[Start of Attachment]

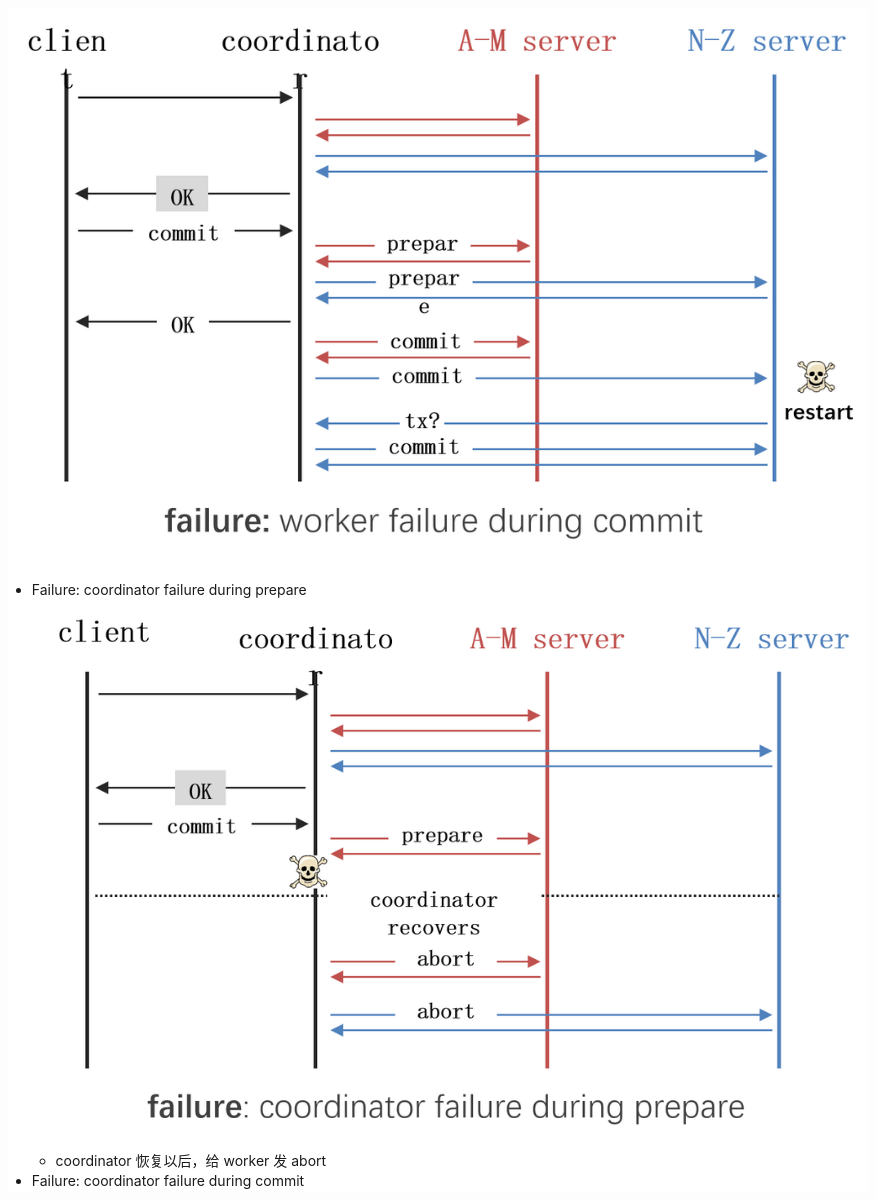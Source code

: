![worker-failure-in-commit2](./image/worker-failure-in-commit2.png)
- Failure: coordinator failure during prepare
![coordinator-failure-during-prepare](./image/coordinator-failure-during-prepare.png)
    - coordinator 恢复以后，给 worker 发 abort
- Failure: coordinator failure during commit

[End of Attachment]

For the word "image", go through the records and show each line that carries it.

EXERCISE SOLUTION —
:![worker-failure-in-commit2](./image/worker-failure-in-commit2.png)
![coordinator-failure-during-prepare](./image/coordinator-failure-during-prepare.png)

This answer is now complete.